▶ Exercise materials:
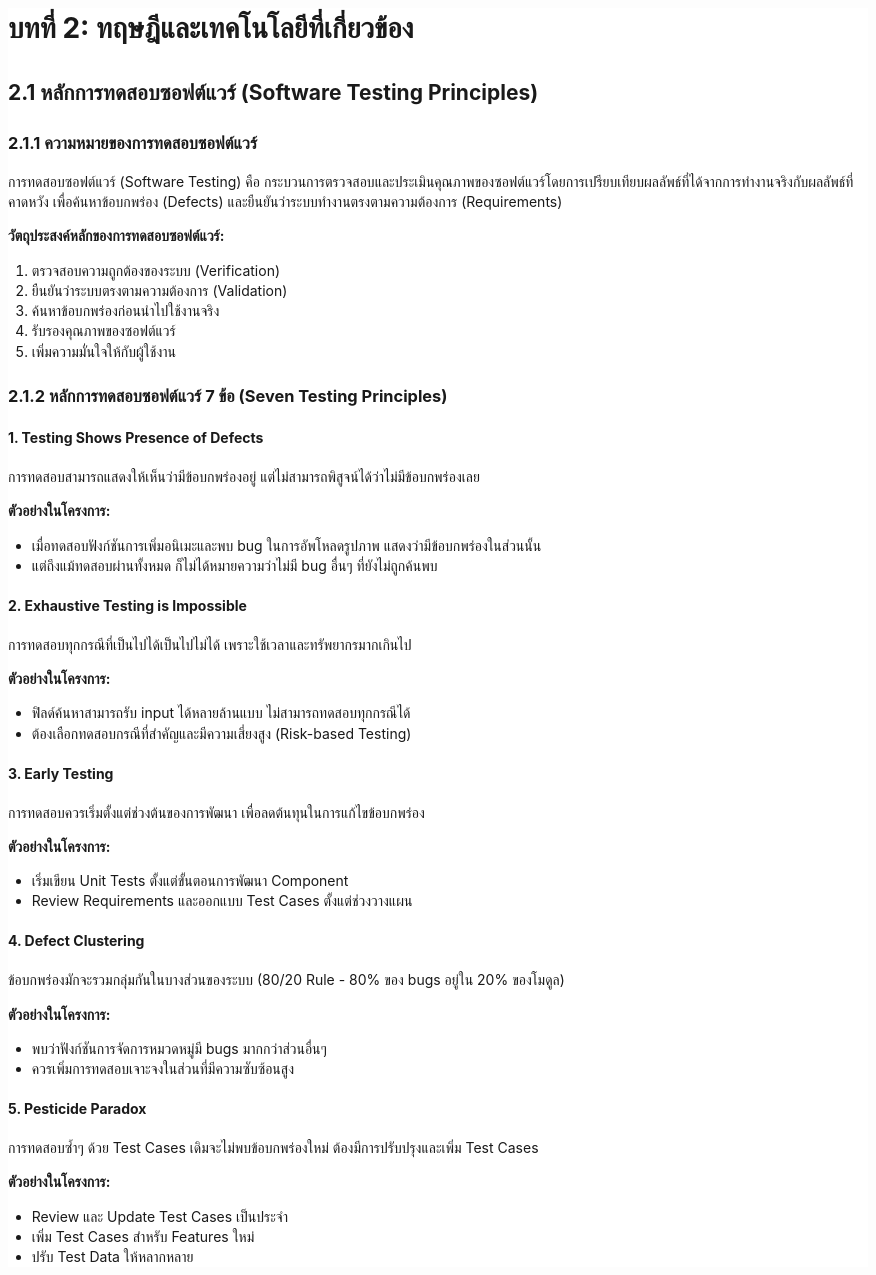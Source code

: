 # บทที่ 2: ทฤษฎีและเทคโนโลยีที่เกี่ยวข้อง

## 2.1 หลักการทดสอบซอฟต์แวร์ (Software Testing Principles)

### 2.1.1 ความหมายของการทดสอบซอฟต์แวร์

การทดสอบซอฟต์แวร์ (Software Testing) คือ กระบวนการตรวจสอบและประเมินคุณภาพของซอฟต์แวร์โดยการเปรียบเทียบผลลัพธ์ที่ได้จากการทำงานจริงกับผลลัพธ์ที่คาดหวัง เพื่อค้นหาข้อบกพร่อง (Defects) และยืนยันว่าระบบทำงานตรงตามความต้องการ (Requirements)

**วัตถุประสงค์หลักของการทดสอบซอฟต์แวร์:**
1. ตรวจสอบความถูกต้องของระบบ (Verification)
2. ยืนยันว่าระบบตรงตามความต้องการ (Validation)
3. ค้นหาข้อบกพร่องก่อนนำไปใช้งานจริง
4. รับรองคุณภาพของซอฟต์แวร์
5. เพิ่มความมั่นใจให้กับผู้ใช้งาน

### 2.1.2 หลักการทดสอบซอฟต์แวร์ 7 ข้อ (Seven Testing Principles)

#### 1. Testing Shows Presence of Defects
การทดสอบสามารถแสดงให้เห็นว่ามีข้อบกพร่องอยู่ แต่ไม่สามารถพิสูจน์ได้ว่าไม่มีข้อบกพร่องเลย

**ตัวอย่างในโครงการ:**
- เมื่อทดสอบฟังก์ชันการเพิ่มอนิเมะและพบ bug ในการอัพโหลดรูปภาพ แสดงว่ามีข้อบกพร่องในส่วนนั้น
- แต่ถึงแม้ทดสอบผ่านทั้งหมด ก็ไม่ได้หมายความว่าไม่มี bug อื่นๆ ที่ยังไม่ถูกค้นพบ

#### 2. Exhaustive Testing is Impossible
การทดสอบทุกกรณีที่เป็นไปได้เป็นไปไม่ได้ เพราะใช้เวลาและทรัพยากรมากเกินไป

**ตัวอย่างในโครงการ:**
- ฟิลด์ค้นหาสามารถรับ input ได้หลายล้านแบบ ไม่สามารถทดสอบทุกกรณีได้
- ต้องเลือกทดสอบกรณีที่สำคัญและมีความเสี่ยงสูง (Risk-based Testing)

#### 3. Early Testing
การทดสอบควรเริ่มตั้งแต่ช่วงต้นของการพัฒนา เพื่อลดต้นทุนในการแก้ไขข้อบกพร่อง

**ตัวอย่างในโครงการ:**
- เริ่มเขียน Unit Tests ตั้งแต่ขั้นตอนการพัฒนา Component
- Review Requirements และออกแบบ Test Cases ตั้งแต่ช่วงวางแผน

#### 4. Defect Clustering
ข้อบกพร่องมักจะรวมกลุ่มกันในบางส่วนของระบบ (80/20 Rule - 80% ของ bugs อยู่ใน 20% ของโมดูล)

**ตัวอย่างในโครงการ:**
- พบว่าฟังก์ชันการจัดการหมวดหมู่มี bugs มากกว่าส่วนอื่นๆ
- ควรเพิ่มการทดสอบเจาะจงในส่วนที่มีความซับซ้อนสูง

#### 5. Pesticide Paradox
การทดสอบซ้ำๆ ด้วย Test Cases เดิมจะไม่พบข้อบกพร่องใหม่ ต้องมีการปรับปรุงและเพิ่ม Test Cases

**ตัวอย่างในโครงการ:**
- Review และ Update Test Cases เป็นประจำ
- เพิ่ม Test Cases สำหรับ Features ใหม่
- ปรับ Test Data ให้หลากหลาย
* * *
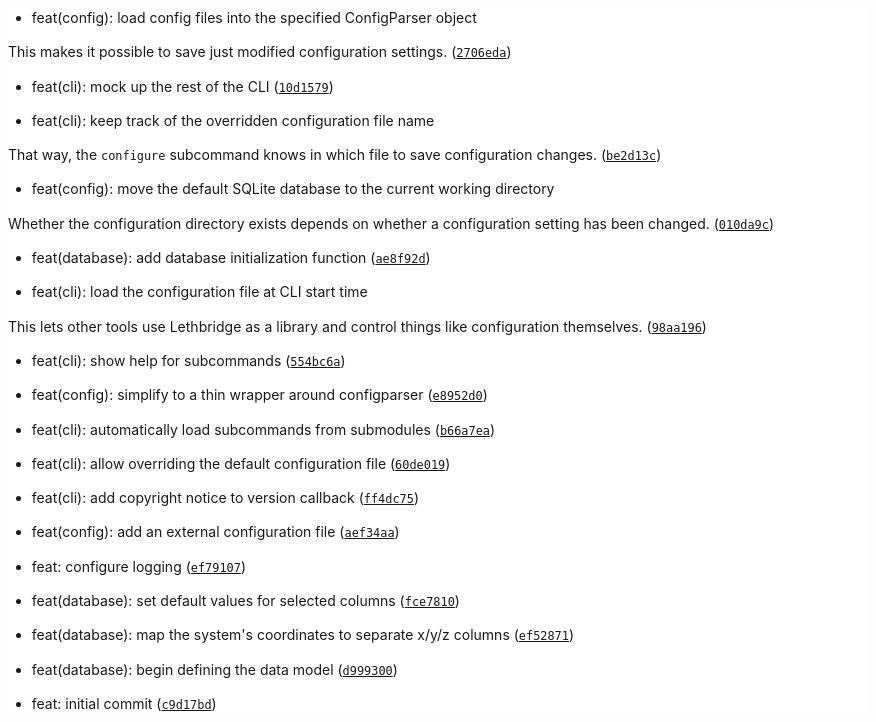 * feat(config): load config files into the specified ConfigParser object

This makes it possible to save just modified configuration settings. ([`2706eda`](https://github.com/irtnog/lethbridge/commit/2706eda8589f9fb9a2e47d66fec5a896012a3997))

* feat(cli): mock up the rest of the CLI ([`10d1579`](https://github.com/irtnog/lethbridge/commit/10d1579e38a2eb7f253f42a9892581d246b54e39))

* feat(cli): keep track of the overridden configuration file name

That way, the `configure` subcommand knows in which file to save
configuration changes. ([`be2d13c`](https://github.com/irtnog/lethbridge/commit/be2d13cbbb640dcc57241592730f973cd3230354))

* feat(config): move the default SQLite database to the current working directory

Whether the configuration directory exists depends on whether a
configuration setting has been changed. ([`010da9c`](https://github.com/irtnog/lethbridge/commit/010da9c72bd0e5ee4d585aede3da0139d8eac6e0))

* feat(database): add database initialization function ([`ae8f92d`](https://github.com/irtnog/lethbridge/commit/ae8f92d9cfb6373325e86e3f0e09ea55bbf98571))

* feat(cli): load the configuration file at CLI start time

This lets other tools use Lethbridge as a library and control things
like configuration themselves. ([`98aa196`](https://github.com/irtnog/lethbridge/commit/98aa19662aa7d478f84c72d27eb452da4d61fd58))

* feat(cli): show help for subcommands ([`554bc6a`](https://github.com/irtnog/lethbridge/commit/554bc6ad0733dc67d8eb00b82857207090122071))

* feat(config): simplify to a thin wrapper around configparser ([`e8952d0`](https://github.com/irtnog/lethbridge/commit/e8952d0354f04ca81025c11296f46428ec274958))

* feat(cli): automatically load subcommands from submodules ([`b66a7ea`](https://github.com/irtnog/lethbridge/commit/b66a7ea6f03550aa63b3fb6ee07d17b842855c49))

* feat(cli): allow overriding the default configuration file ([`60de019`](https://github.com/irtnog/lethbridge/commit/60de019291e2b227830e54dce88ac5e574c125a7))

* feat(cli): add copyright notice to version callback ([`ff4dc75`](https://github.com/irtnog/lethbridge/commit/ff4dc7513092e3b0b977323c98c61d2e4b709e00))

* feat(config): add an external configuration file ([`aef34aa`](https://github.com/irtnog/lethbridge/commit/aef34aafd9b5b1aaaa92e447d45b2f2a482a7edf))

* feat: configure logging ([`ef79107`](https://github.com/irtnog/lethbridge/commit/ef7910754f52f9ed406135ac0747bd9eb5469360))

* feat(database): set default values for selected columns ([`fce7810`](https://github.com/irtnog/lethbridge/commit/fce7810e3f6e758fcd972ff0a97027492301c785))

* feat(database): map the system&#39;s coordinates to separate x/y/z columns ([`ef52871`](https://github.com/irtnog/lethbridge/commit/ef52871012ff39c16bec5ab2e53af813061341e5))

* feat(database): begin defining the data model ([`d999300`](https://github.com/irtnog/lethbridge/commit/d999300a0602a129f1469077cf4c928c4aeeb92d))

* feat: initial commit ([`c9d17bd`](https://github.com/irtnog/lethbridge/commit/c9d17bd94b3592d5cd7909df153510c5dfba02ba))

▶ What to do:
What lines of the listing contain the word "Software"? Copy them all.

▶ Response to the exercise:
## 2.1 หลักการทดสอบซอฟต์แวร์ (Software Testing Principles)
การทดสอบซอฟต์แวร์ (Software Testing) คือ กระบวนการตรวจสอบและประเมินคุณภาพของซอฟต์แวร์โดยการเปรียบเทียบผลลัพธ์ที่ได้จากการทำงานจริงกับผลลัพธ์ที่คาดหวัง เพื่อค้นหาข้อบกพร่อง (Defects) และยืนยันว่าระบบทำงานตรงตามความต้องการ (Requirements)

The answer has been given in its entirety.